Looking back

Why it is we’re so inevitably amused by snapshots from the past I shall never fully comprehend.  It’s as though after a prolonged evaporation we’re looking at something that occurred in someone else’s dream.  “How young we both were!  And the dark hair colour!  Oh my, I’d never get into that outfit now!” We may conclude we have not aged well but confidentially we know we’re here to talk about it.  Many are no longer whinnying among us!  Life has for some been a hastened passage! The spirited gems and tantalizing ingredients of an adventurous and dynamic life are for some irreverently compressed into a miniature legend. Meanwhile I fondle my own bijoux, my half-starved touch upon its carat weight, creation and burnish.
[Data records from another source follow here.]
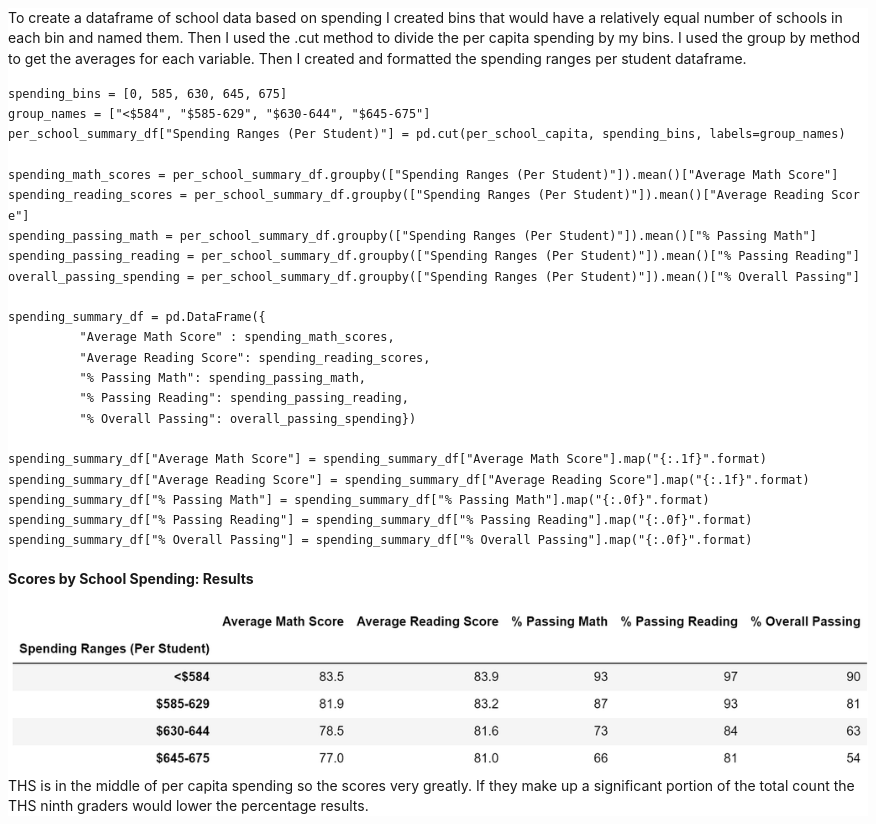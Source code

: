 To create a dataframe of school data based on spending I created bins  that would have a relatively equal number of schools in each bin and named them. Then I used the .cut method to divide the per capita spending by my bins. I used the group by method to get the averages for each variable. Then I created and formatted the spending ranges per student dataframe.
```
spending_bins = [0, 585, 630, 645, 675]
group_names = ["<$584", "$585-629", "$630-644", "$645-675"]
per_school_summary_df["Spending Ranges (Per Student)"] = pd.cut(per_school_capita, spending_bins, labels=group_names)

spending_math_scores = per_school_summary_df.groupby(["Spending Ranges (Per Student)"]).mean()["Average Math Score"]
spending_reading_scores = per_school_summary_df.groupby(["Spending Ranges (Per Student)"]).mean()["Average Reading Score"]
spending_passing_math = per_school_summary_df.groupby(["Spending Ranges (Per Student)"]).mean()["% Passing Math"]
spending_passing_reading = per_school_summary_df.groupby(["Spending Ranges (Per Student)"]).mean()["% Passing Reading"]
overall_passing_spending = per_school_summary_df.groupby(["Spending Ranges (Per Student)"]).mean()["% Overall Passing"]

spending_summary_df = pd.DataFrame({
          "Average Math Score" : spending_math_scores,
          "Average Reading Score": spending_reading_scores,
          "% Passing Math": spending_passing_math,
          "% Passing Reading": spending_passing_reading,
          "% Overall Passing": overall_passing_spending})

spending_summary_df["Average Math Score"] = spending_summary_df["Average Math Score"].map("{:.1f}".format)
spending_summary_df["Average Reading Score"] = spending_summary_df["Average Reading Score"].map("{:.1f}".format)
spending_summary_df["% Passing Math"] = spending_summary_df["% Passing Math"].map("{:.0f}".format)
spending_summary_df["% Passing Reading"] = spending_summary_df["% Passing Reading"].map("{:.0f}".format)
spending_summary_df["% Overall Passing"] = spending_summary_df["% Overall Passing"].map("{:.0f}".format)
```
#### Scores by School Spending: Results

![Spending Summary]( https://github.com/MichelaZ/PyCitySchools/blob/main/Resources/school_spending_df.png)
THS is in the middle of per capita spending so the scores very greatly. If they make up a significant portion of the total count the THS ninth graders would lower the percentage results.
It’s a raw and rainy day here even to the point of intermittent wet snow that lingers on the window sills overlooking the claggy meadow.  There is no promotion of outdoor bicycling today. We’re nonetheless on the cusp of springtime and summer, the hesitant transition from warrens of security and darkness to the burgeoning verdancy of valleys and fields. First a reminder of the northern chill and frosty air! Perhaps afterwards the retreat of an afternoon nap.
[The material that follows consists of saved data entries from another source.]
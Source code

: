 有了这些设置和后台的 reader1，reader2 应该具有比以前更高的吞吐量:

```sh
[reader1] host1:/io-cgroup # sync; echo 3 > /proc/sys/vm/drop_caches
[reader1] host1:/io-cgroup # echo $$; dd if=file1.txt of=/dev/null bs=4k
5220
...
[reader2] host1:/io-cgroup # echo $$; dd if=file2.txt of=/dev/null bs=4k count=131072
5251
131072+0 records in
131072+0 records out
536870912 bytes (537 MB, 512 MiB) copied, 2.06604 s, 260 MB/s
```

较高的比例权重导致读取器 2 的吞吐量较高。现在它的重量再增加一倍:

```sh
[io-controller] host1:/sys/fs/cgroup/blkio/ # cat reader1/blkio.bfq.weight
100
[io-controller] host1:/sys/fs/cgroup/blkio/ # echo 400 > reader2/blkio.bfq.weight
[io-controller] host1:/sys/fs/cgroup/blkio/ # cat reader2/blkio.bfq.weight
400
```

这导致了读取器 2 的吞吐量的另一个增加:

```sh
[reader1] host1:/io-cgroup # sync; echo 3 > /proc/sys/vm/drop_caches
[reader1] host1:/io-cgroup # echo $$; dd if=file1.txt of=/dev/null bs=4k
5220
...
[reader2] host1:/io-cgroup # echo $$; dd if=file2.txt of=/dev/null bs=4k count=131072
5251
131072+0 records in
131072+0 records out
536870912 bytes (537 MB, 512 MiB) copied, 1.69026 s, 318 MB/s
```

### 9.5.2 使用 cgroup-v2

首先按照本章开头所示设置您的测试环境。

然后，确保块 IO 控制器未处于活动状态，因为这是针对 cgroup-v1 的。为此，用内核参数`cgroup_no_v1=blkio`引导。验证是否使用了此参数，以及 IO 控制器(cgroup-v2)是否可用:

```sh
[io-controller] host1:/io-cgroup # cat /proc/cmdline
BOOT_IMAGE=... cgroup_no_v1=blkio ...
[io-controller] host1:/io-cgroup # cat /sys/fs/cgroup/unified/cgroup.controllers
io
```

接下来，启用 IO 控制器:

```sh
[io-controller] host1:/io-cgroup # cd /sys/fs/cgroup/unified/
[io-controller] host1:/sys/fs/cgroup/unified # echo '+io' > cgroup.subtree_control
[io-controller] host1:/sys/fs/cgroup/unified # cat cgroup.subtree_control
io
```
Our lives have been reduced to its favourite and elemental features. Little if anything is now either superfluous or extraordinary. There are no longer endless filing cabinets and cluttered shelves. Whatever ornaments remain are noticeable and daily appreciated. There’s nothing of value in any drawer or boudoir box. Like a homeless Nomad through this episode called Life I carry about me the necessities and treasures of a generation. But even as the walls and desks about me narrow in scope, even as my very carcass diminishes by the hour, as my ability to go anywhere is dissolved, I persist in my ambition to discover the wellspring of magnificence of all that there is in this life upon the most curt examination.
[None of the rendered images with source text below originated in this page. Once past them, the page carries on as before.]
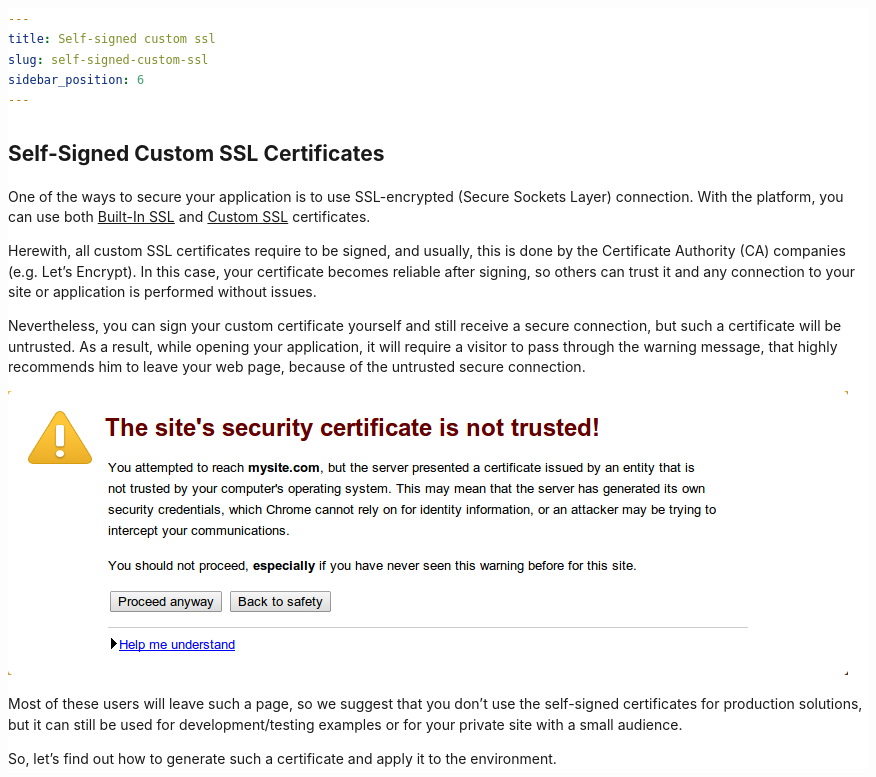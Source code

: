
 ```yaml
---
title: Self-signed custom ssl
slug: self-signed-custom-ssl
sidebar_position: 6
---
```


## Self-Signed Custom SSL Certificates

One of the ways to secure your application is to use SSL-encrypted (Secure Sockets Layer) connection. With the platform, you can use both [Built-In SSL](http://localhost:3000/docs/application-setting/ssl/built-in-ssl) and [Custom SSL](/docs/application-setting/ssl/custom-ssl) certificates.

Herewith, all custom SSL certificates require to be signed, and usually, this is done by the Certificate Authority (CA) companies (e.g. Let’s Encrypt). In this case, your certificate becomes reliable after signing, so others can trust it and any connection to your site or application is performed without issues.

Nevertheless, you can sign your custom certificate yourself and still receive a secure connection, but such a certificate will be untrusted. As a result, while opening your application, it will require a visitor to pass through the warning message, that highly recommends him to leave your web page, because of the untrusted secure connection.

<div style={{
    display:'flex',
    justifyContent: 'center',
    margin: '0 0 1rem 0'
}}>

![Locale Dropdown](./img/Self-SignedCustomSSL/01-ssl-warning.png)

</div>

Most of these users will leave such a page, so we suggest that you don’t use the self-signed certificates for production solutions, but it can still be used for development/testing examples or for your private site with a small audience.

So, let’s find out how to generate such a certificate and apply it to the environment.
I don’t need a snapshot to remind me how whacking great life was or is! Certainly my vanity propels the doubtful projection of a photograph but frankly I haven’t much interest to re-visit the past. My insight now as much as then is likely wan; but my vigour to unfold what’s ahead is very much alive. My energy is devoted not to unearthing novelty but to synthesizing what is already familiar. Putting together the components. Assembling the streams and rivers of insinuation. It is curiously as much a funeral pyre, a collection of all that conspires and illuminates to the most spectacular force for a brilliant ending! Mine is not a morbid ardency; rather it is a resourceful conclusion to a steadfast being.